Just Dance Wii (Note: Known in Japan as Wii) is a 2011 dance rhythm game developed by Ubisoft Paris and published by Nintendo. It was released for the Wii system on 13 October 2011 in Japan as the first Japanese installment in the Just Dance series published by Ubisoft.

== Gameplay ==

The game is based on Just Dance 2, as the user interface and features are largely identical to that game, with every feature available except the online store. Karaoke-styled lyrics is a brand new mechanic to the Just Dance series, which would later carryover to the main series, starting with the PS3 version of Just Dance 3. Lyrics are highlighted with an icon shown next to the line with a color, based on its icon (light blue for male vocals and pink for female vocals). Players can also choose to play the full version or the short version.
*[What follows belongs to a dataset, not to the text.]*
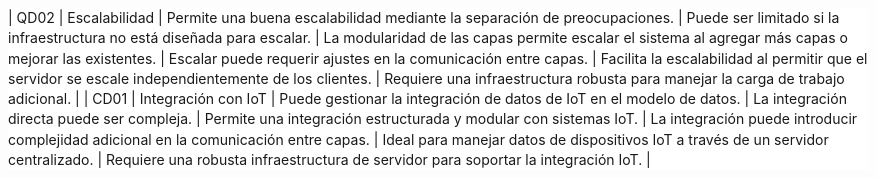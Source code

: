 | QD02      | Escalabilidad               | Permite una buena escalabilidad mediante la separación de preocupaciones. | Puede ser limitado si la infraestructura no está diseñada para escalar. | La modularidad de las capas permite escalar el sistema al agregar más capas o mejorar las existentes. | Escalar puede requerir ajustes en la comunicación entre capas. | Facilita la escalabilidad al permitir que el servidor se escale independientemente de los clientes. | Requiere una infraestructura robusta para manejar la carga de trabajo adicional. |
| CD01      | Integración con IoT         | Puede gestionar la integración de datos de IoT en el modelo de datos. | La integración directa puede ser compleja. | Permite una integración estructurada y modular con sistemas IoT. | La integración puede introducir complejidad adicional en la comunicación entre capas. | Ideal para manejar datos de dispositivos IoT a través de un servidor centralizado. | Requiere una robusta infraestructura de servidor para soportar la integración IoT. |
A Tutorial mode is also available, showing how each mechanic in the game works.

== Track list ==
The game features 29 songs.

| Song | Artist | Year |
|---|---|---|
| "Cheesy Cha Cha" | APM Music | 2010 |
| "Choo Choo Train" | Exile (as made famous by Zoo) | 2003 |
| "Crazy in Love" | Studio Musicians (as made famous by Beyoncé featuring Jay-Z) | 2003 |
| "Cutie Honey" | Koda Kumi (as made famous by Yoko Maekawa) | 2004 |
| "Dagomba" | Sorcerer | 2010 |
| "Heavy Rotation" | AKB48 | 2010 |
| "Hot Stuff" | Donna Summer | 1979 |
| "Jump in the Line" | Harry Belafonte | 1961 |
| "Jumpin'" | Kara | 2010 |
| "Just Mario" | Ubisoft Meets Nintendo (Originally composed by Koji Kondo) | 2011 |
| "Katti Kalandal" | Bollywood | 2004 |
| "Kimi ni Bump" | Ketsumeishi | 2004 |
| "Koi no Dial 6700" | Dream5 | 2011 |
| "Mickey (Hawaii Version)" | Gorie with Jasmine and Joann | 2004 |
| "Mister (Japanese Version)" | Kara | 2010 |
| "One Night Carnival" | Kishidan | 2001 |
| "Rasputin" | Boney M. | 1978 |
| "Ren'ai Revolution 21" | Morning Musume | 2000 |
| "S.O.S." | Rihanna | 2006 |
| "Sexy Girl" | Namie Amuro | 2008 |
| "Survival Dance 'No No Cry More'" | TRF | 1994 |
| "Toxic" | The Hit Crew (as made famous by Britney Spears) | 2004 |
| "U Can't Touch This" | MC Hammer | 1990 |
| "UFO" | Pink Lady | 1977 |
| "Valenti" | BoA | 2002 |
| "Wannabe" | Spice Girls | 1996 |
| "Why? (Keep Your Head Down)" | TVXQ | 2011 |
| "Won't Be Long" | Exile and Koda Kumi (as made famous by Da Bubblegum Brothers) | 2006 |
| "You Can't Hurry Love" | The Supremes | 1966 |

== Reception ==
According to Media Create, as of 11 March 2012, the game sold 560,301 copies in Japan.